(Saved entries)
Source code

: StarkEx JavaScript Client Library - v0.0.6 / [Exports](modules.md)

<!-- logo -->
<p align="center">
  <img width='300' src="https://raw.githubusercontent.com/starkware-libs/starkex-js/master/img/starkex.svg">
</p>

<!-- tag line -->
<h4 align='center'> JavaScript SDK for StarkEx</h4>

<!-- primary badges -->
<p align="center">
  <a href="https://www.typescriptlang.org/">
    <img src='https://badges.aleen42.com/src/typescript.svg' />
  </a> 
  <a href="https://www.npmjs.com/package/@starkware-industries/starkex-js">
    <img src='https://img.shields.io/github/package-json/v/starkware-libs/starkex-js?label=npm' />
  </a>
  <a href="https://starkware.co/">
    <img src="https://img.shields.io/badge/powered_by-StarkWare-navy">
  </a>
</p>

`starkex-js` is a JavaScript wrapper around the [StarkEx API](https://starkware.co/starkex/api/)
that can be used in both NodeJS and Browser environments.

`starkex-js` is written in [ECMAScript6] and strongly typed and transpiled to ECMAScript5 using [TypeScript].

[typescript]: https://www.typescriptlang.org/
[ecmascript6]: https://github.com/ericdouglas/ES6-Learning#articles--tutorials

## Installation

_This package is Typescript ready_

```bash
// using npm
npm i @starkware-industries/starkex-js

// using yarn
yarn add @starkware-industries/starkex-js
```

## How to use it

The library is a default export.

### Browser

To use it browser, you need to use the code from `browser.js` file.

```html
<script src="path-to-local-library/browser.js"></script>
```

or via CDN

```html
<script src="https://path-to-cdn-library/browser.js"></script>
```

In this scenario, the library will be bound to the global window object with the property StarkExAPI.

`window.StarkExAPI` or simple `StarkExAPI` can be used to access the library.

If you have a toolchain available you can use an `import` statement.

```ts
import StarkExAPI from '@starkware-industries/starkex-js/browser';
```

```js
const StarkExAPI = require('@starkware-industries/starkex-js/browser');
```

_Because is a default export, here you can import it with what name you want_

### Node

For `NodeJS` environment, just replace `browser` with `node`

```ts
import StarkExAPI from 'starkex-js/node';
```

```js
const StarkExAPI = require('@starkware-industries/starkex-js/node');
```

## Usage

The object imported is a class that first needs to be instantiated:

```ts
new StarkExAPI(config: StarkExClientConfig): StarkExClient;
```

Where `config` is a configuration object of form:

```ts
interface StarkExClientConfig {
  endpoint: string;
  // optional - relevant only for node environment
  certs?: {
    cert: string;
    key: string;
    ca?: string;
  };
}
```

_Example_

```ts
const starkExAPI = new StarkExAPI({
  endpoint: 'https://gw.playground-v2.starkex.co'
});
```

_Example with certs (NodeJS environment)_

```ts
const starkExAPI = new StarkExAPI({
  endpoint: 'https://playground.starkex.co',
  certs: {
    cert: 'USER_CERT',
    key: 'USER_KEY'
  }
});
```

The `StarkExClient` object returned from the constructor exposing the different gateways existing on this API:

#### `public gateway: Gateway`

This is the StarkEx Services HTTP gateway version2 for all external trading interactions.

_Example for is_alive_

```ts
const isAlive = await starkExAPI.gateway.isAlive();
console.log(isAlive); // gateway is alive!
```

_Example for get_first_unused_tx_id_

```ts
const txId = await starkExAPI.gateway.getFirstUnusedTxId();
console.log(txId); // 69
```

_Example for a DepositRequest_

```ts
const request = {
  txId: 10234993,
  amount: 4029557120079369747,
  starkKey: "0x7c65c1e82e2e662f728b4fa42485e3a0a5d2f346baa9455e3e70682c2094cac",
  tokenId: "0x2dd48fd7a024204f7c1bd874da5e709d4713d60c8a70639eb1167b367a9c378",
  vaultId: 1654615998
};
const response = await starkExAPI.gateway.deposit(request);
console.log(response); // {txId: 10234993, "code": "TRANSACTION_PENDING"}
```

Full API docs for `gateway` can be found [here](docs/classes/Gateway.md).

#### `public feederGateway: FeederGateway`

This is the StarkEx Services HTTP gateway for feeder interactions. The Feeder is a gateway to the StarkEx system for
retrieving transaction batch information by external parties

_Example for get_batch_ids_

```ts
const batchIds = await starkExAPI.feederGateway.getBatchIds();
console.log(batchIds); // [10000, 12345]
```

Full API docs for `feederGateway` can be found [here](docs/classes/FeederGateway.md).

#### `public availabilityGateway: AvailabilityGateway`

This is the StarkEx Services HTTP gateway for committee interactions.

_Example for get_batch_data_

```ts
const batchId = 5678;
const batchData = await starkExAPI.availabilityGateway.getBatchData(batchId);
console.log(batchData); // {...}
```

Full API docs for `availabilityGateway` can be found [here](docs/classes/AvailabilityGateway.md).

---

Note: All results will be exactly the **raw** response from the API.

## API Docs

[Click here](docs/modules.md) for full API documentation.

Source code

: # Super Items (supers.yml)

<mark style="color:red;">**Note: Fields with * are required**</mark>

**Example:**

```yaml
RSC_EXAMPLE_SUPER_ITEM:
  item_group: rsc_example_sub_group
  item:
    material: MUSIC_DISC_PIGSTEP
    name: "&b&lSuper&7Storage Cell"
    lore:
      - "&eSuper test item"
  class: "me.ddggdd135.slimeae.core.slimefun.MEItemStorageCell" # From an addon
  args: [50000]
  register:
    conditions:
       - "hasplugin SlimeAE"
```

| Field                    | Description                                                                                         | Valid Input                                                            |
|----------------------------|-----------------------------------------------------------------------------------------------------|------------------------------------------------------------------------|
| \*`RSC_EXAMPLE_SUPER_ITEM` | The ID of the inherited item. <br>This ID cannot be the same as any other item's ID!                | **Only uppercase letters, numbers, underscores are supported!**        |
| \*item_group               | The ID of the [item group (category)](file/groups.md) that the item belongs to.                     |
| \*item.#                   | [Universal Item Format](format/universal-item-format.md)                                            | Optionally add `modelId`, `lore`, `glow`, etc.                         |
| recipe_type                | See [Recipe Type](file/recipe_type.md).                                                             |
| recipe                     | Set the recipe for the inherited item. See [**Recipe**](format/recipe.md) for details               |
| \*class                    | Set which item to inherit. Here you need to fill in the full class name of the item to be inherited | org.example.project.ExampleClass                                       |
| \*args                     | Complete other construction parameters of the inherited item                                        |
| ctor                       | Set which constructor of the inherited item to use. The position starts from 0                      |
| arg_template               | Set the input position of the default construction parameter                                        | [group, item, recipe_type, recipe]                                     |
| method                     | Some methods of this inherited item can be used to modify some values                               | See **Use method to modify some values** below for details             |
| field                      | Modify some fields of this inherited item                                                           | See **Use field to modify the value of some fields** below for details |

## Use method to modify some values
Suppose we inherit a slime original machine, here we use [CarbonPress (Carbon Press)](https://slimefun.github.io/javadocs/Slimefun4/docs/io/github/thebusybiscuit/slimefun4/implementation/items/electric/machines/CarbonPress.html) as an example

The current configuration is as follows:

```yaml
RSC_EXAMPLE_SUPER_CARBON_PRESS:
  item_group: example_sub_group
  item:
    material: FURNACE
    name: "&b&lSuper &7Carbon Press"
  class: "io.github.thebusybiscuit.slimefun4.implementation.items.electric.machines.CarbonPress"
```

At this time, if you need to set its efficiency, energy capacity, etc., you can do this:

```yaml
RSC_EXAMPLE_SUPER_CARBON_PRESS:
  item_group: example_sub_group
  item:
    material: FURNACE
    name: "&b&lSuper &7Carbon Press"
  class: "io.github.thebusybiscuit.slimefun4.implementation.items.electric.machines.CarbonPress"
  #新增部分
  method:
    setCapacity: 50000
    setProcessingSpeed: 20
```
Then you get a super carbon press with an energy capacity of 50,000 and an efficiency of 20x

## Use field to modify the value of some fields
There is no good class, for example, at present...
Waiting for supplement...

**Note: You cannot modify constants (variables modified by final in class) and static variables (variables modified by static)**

EXERCISE PROMPT ->
Go through the data and return each line where the word "typescriptlang" appears.

REPLY ->
  <a href="https://www.typescriptlang.org/">
[typescript]: https://www.typescriptlang.org/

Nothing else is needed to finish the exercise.